Margherita rimase scioccata dalle parole del marito “Ma Alfonso perché dite queste cose? Sono vostra moglie e mi preoccupo per voi”.
“No,  andate e non tornate più. Non avete più nulla da fare qui” fu la secca risposta del duca a cui non era possibile replicare.
Margherita , trattenendo a stento le lacrime, obbedì. Appena uscita dalla stanza si coprì il volto con il velo e correndo si diresse nelle sue stanze dove, buttandosi sul letto, scoppiò a piangere.
 
27 ottobre 1597
Già da molti giorni gli unici che potevano entrare all’interno della camera da letto ducale erano i medici, il segretario Laderchi, don Cesare d’Este e il conte Ercole Mosti.
Mentre i medici si affaccendavano per dare un po’ di sollievo agli ultimi giorni del duca, il conte Mosti si avvicinò a don Cesare “Don Cesare, venite, vi devo parlare in privato, allontaniamoci.”

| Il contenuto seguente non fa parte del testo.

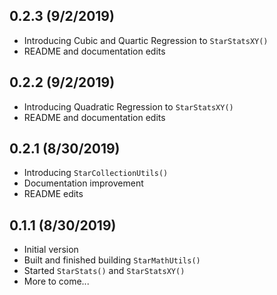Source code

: ## 0.2.3 (9/2/2019)
- Introducing Cubic and Quartic Regression to ```StarStatsXY()```
- README and documentation edits

## 0.2.2 (9/2/2019)
- Introducing Quadratic Regression to ```StarStatsXY()```
- README and documentation edits

## 0.2.1 (8/30/2019)
- Introducing ```StarCollectionUtils()```
- Documentation improvement
- README edits

## 0.1.1 (8/30/2019)
- Initial version
- Built and finished building ```StarMathUtils()```
- Started ```StarStats()``` and ```StarStatsXY()```
- More to come...
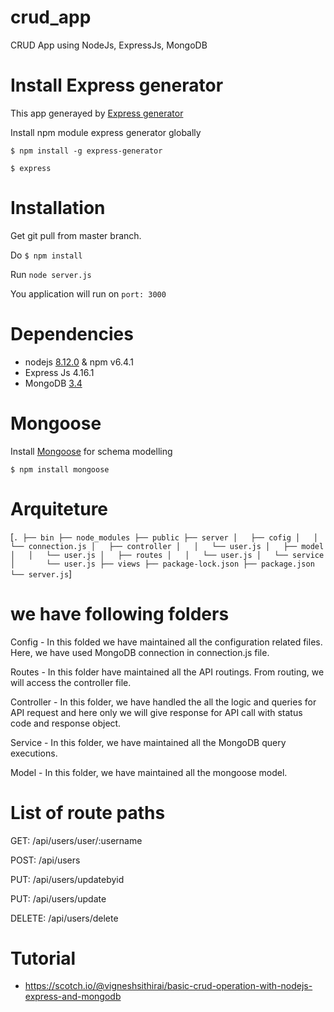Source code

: # crud_app 
CRUD App using NodeJs, ExpressJs, MongoDB

# Install Express generator

This app generayed by [Express generator](https://expressjs.com/en/starter/generator.html)

Install npm module express generator globally

`$ npm install -g express-generator`

`$ express`

# Installation

Get git pull from master branch.

Do `$ npm install`

Run `node server.js`

You application will run on `port: 3000`

# Dependencies

- nodejs [8.12.0](https://nodejs.org/en/download/releases/) & npm v6.4.1
- Express Js 4.16.1
- MongoDB [3.4](https://www.mongodb.com/download-center/community)

# Mongoose

Install [Mongoose](https://mongoosejs.com/docs/index.html) for schema modelling

```
$ npm install mongoose
```

# Arquiteture

[`.
├── bin
├── node_modules
├── public
├── server
│   ├── cofig
│   │   └── connection.js
│   ├── controller
│   │   └── user.js
│   ├── model
│   │   └── user.js
│   ├── routes
│   │   └── user.js
│   └── service
│       └── user.js
├── views
├── package-lock.json
├── package.json
└── server.js`]

# we have following folders

Config - In this folded we have maintained all the configuration related files. Here, we have used MongoDB connection in connection.js file.

Routes - In this folder have maintained all the API routings. From routing, we will access the controller file.

Controller - In this folder, we have handled the all the logic and queries for API request and here only we will give response for API call with status code and response object.

Service - In this folder, we have maintained all the MongoDB query executions.

Model - In this folder, we have maintained all the mongoose model.

# List of route paths

GET:    /api/users/user/:username

POST:     /api/users

PUT:     /api/users/updatebyid

PUT:     /api/users/update

DELETE: /api/users/delete

# Tutorial 

- https://scotch.io/@vigneshsithirai/basic-crud-operation-with-nodejs-express-and-mongodb
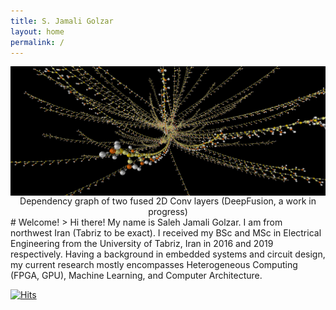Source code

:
 ```yaml
---
title: S. Jamali Golzar
layout: home
permalink: /
---
```


<img align="center" width="1024" src="https://raw.githubusercontent.com/salehjg/salehjg.github.io/master/images/fused_conv_x2_graph.png">
<center>Dependency graph of two fused 2D Conv layers (DeepFusion, a work in progress)</center>
# Welcome!
> Hi there! My name is Saleh Jamali Golzar. I am from northwest Iran (Tabriz to be exact). I received my BSc and MSc in Electrical Engineering from the University of Tabriz, Iran in 2016 and 2019 respectively. Having a background in embedded systems and circuit design, my current research mostly encompasses Heterogeneous Computing (FPGA, GPU), Machine Learning, and Computer Architecture.

[![Hits](https://hits.seeyoufarm.com/api/count/incr/badge.svg?url=https%3A%2F%2Fsalehjg.github.io&count_bg=%2379C83D&title_bg=%23555555&icon=&icon_color=%23E7E7E7&title=Visits&edge_flat=false)](https://hits.seeyoufarm.com)
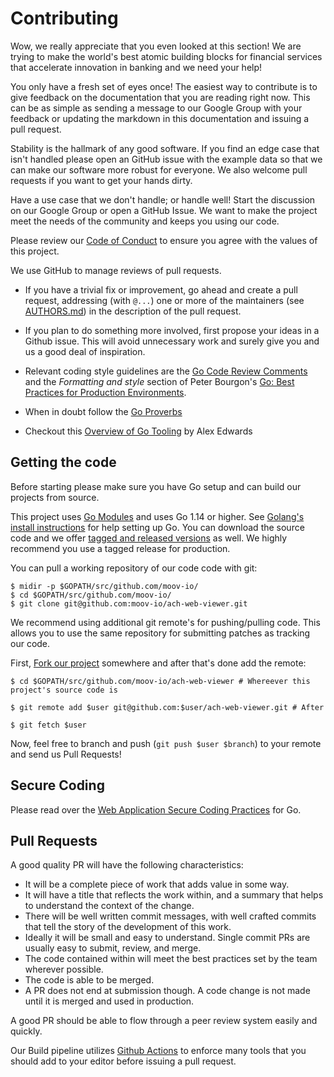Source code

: <!-- generated-from:d42a56ab7181b1d6b7af01bd52eb76dec1e86f0a6b839905e53fba8606701233 DO NOT REMOVE, DO UPDATE -->

# Contributing

Wow, we really appreciate that you even looked at this section! We are trying to make the world's best atomic building blocks for financial services that accelerate innovation in banking and we need your help!

You only have a fresh set of eyes once! The easiest way to contribute is to give feedback on the documentation that you are reading right now. This can be as simple as sending a message to our Google Group with your feedback or updating the markdown in this documentation and issuing a pull request.

Stability is the hallmark of any good software. If you find an edge case that isn't handled please open an GitHub issue with the example data so that we can make our software more robust for everyone. We also welcome pull requests if you want to get your hands dirty.

Have a use case that we don't handle; or handle well! Start the discussion on our Google Group or open a GitHub Issue. We want to make the project meet the needs of the community and keeps you using our code.

Please review our [Code of Conduct](https://github.com/moov-io/ach/blob/master/CODE_OF_CONDUCT.md) to ensure you agree with the values of this project.

We use GitHub to manage reviews of pull requests.

* If you have a trivial fix or improvement, go ahead and create a pull request, addressing (with `@...`) one or more of the maintainers (see [AUTHORS.md](AUTHORS.md)) in the description of the pull request.

* If you plan to do something more involved, first propose your ideas in a Github issue. This will avoid unnecessary work and surely give you and us a good deal of inspiration.

* Relevant coding style guidelines are the [Go Code Review Comments](https://code.google.com/p/go-wiki/wiki/CodeReviewComments) and the _Formatting and style_ section of Peter Bourgon's [Go: Best Practices for Production Environments](http://peter.bourgon.org/go-in-production/#formatting-and-style).

* When in doubt follow the [Go Proverbs](https://go-proverbs.github.io/)

* Checkout this [Overview of Go Tooling](https://www.alexedwards.net/blog/an-overview-of-go-tooling) by Alex Edwards

## Getting the code

Before starting please make sure you have Go setup and can build our projects from source.

This project uses [Go Modules](https://github.com/golang/go/wiki/Modules) and uses Go 1.14 or higher. See [Golang's install instructions](https://golang.org/doc/install) for help setting up Go. You can download the source code and we offer [tagged and released versions](https://github.com/moov-io/ach-web-viewer/releases/latest) as well. We highly recommend you use a tagged release for production.

You can pull a working repository of our code code with git:

```
$ midir -p $GOPATH/src/github.com/moov-io/
$ cd $GOPATH/src/github.com/moov-io/
$ git clone git@github.com:moov-io/ach-web-viewer.git
```

We recommend using additional git remote's for pushing/pulling code. This allows you to use the same repository for submitting patches as tracking our code.

First, [Fork our project](https://github.com/moov-io/ach-web-viewer) somewhere and after that's done add the remote:

```
$ cd $GOPATH/src/github.com/moov-io/ach-web-viewer # Whereever this project's source code is

$ git remote add $user git@github.com:$user/ach-web-viewer.git # After

$ git fetch $user
```

Now, feel free to branch and push (`git push $user $branch`) to your remote and send us Pull Requests!

## Secure Coding

Please read over the [Web Application Secure Coding Practices](https://github.com/OWASP/Go-SCP) for Go.

## Pull Requests

A good quality PR will have the following characteristics:

* It will be a complete piece of work that adds value in some way.
* It will have a title that reflects the work within, and a summary that helps to understand the context of the change.
* There will be well written commit messages, with well crafted commits that tell the story of the development of this work.
* Ideally it will be small and easy to understand. Single commit PRs are usually easy to submit, review, and merge.
* The code contained within will meet the best practices set by the team wherever possible.
* The code is able to be merged.
* A PR does not end at submission though. A code change is not made until it is merged and used in production.

A good PR should be able to flow through a peer review system easily and quickly.

Our Build pipeline utilizes [Github Actions](https://github.com/moov-io/ach-web-viewer/actions) to enforce many tools that you should add to your editor before issuing a pull request.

E appartatisi in un angolo il conte cominciò “Ormai sappiamo che il duca sta’ morendo, i medici sospettano che gli restino solo poche ore di vita. Conosciamo tutti bene l’opinione che il duca ha della sorella e in molte occasioni aveva ipotizzato l’intenzione di sopprimerla. Ora che il governo passerà nelle vostre mani, quella donna sarà ancora più pericolosa. Conoscete bene l’avversione verso la vostra famiglia. Se la vostra intenzione e di seguire l’intento del duca Alfonso, contate su di me”.
Don Cesare ascoltò attentamente e proprio mentre stava per dare la sua risposta si avvicinò il segretario Laderchi che aveva udito il discorso del conte “Marchese, non potete macchiarvi di un si atroce delitto proprio all’inizio del vostro governo. E’ vero il duca in più di un occasione aveva ipotizzato la soluzione proposta dal conte ma come vedete non l’ha mai attuata.”.
Don Cesare rimase pensieroso e mentre rifletteva si sentì chiamare dal duca Alfonso “Don Cesare, dove siete? Vi devo parlare”.
Alla voce del duca don Cesare lasciò i due uomini e raggiunse il letto del moribondo “Eccomi mio signore, ditemi”.
Con la poca forza rimastagli il duca cominciò “Dio mi chiama all’altra vita e come cristiano mi rassegno alla sua volontà.  Vi ho fatto e vi faccio erede di tutto quanto possiedo. Vi prego, fate tutto il possibile per conservare questo stato, che i miei predecessori mi trasmisero e io con tanta fatica mantenni. Mostratevi, in tutto, un successore degno di me”.
Il campanile della chiesa stava suonando i quattro rintocchi del pomeriggio quando Alfonso II ‘Este, duca di Ferrara, Modena e Reggio spirò l’ultimo respiro.